START MATERIAL SHOWN
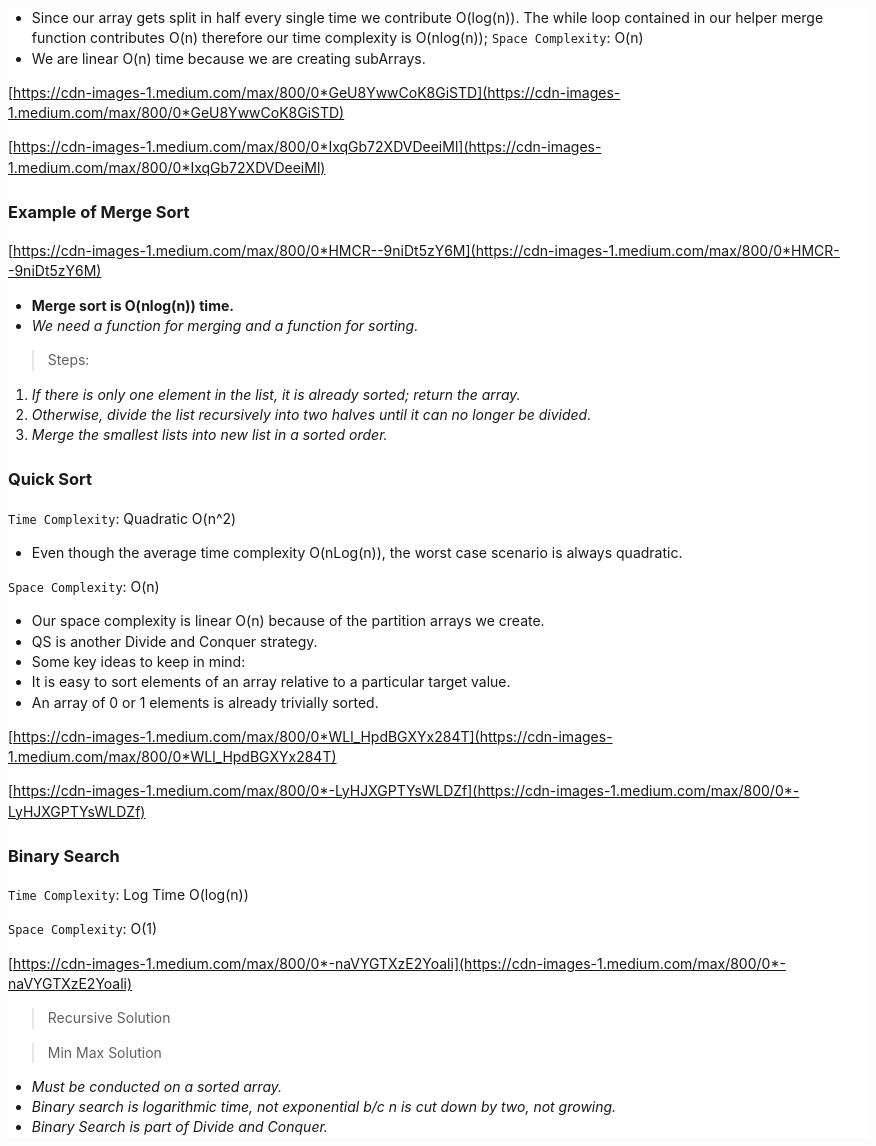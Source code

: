 - Since our array gets split in half every single time we contribute O(log(n)). The while loop contained in our helper merge function contributes O(n) therefore our time complexity is O(nlog(n)); `Space Complexity`: O(n)
- We are linear O(n) time because we are creating subArrays.

[https://cdn-images-1.medium.com/max/800/0*GeU8YwwCoK8GiSTD](https://cdn-images-1.medium.com/max/800/0*GeU8YwwCoK8GiSTD)

[https://cdn-images-1.medium.com/max/800/0*IxqGb72XDVDeeiMl](https://cdn-images-1.medium.com/max/800/0*IxqGb72XDVDeeiMl)

### Example of Merge Sort

[https://cdn-images-1.medium.com/max/800/0*HMCR--9niDt5zY6M](https://cdn-images-1.medium.com/max/800/0*HMCR--9niDt5zY6M)

- **Merge sort is O(nlog(n)) time.**
- *We need a function for merging and a function for sorting.*

> Steps:
> 
1. *If there is only one element in the list, it is already sorted; return the array.*
2. *Otherwise, divide the list recursively into two halves until it can no longer be divided.*
3. *Merge the smallest lists into new list in a sorted order.*

### Quick Sort

`Time Complexity`: Quadratic O(n^2)

- Even though the average time complexity O(nLog(n)), the worst case scenario is always quadratic.

`Space Complexity`: O(n)

- Our space complexity is linear O(n) because of the partition arrays we create.
- QS is another Divide and Conquer strategy.
- Some key ideas to keep in mind:
- It is easy to sort elements of an array relative to a particular target value.
- An array of 0 or 1 elements is already trivially sorted.

[https://cdn-images-1.medium.com/max/800/0*WLl_HpdBGXYx284T](https://cdn-images-1.medium.com/max/800/0*WLl_HpdBGXYx284T)

[https://cdn-images-1.medium.com/max/800/0*-LyHJXGPTYsWLDZf](https://cdn-images-1.medium.com/max/800/0*-LyHJXGPTYsWLDZf)

### Binary Search

`Time Complexity`: Log Time O(log(n))

`Space Complexity`: O(1)

[https://cdn-images-1.medium.com/max/800/0*-naVYGTXzE2Yoali](https://cdn-images-1.medium.com/max/800/0*-naVYGTXzE2Yoali)

> Recursive Solution
> 

> Min Max Solution
> 
- *Must be conducted on a sorted array.*
- *Binary search is logarithmic time, not exponential b/c n is cut down by two, not growing.*
- *Binary Search is part of Divide and Conquer.*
END MATERIAL SHOWN
Leave the images behind and write out every entry exactly.

Source code

: - Since our array gets split in half every single time we contribute O(log(n)). The while loop contained in our helper merge function contributes O(n) therefore our time complexity is O(nlog(n)); `Space Complexity`: O(n)
- We are linear O(n) time because we are creating subArrays.

[https://cdn-images-1.medium.com/max/800/0*GeU8YwwCoK8GiSTD](https://cdn-images-1.medium.com/max/800/0*GeU8YwwCoK8GiSTD)

[https://cdn-images-1.medium.com/max/800/0*IxqGb72XDVDeeiMl](https://cdn-images-1.medium.com/max/800/0*IxqGb72XDVDeeiMl)

### Example of Merge Sort

[https://cdn-images-1.medium.com/max/800/0*HMCR--9niDt5zY6M](https://cdn-images-1.medium.com/max/800/0*HMCR--9niDt5zY6M)

- **Merge sort is O(nlog(n)) time.**
- *We need a function for merging and a function for sorting.*

> Steps:
> 
1. *If there is only one element in the list, it is already sorted; return the array.*
2. *Otherwise, divide the list recursively into two halves until it can no longer be divided.*
3. *Merge the smallest lists into new list in a sorted order.*

### Quick Sort

`Time Complexity`: Quadratic O(n^2)

- Even though the average time complexity O(nLog(n)), the worst case scenario is always quadratic.

`Space Complexity`: O(n)

- Our space complexity is linear O(n) because of the partition arrays we create.
- QS is another Divide and Conquer strategy.
- Some key ideas to keep in mind:
- It is easy to sort elements of an array relative to a particular target value.
- An array of 0 or 1 elements is already trivially sorted.

[https://cdn-images-1.medium.com/max/800/0*WLl_HpdBGXYx284T](https://cdn-images-1.medium.com/max/800/0*WLl_HpdBGXYx284T)

[https://cdn-images-1.medium.com/max/800/0*-LyHJXGPTYsWLDZf](https://cdn-images-1.medium.com/max/800/0*-LyHJXGPTYsWLDZf)

### Binary Search

`Time Complexity`: Log Time O(log(n))

`Space Complexity`: O(1)

[https://cdn-images-1.medium.com/max/800/0*-naVYGTXzE2Yoali](https://cdn-images-1.medium.com/max/800/0*-naVYGTXzE2Yoali)

> Recursive Solution
> 

> Min Max Solution
> 
- *Must be conducted on a sorted array.*
- *Binary search is logarithmic time, not exponential b/c n is cut down by two, not growing.*
- *Binary Search is part of Divide and Conquer.*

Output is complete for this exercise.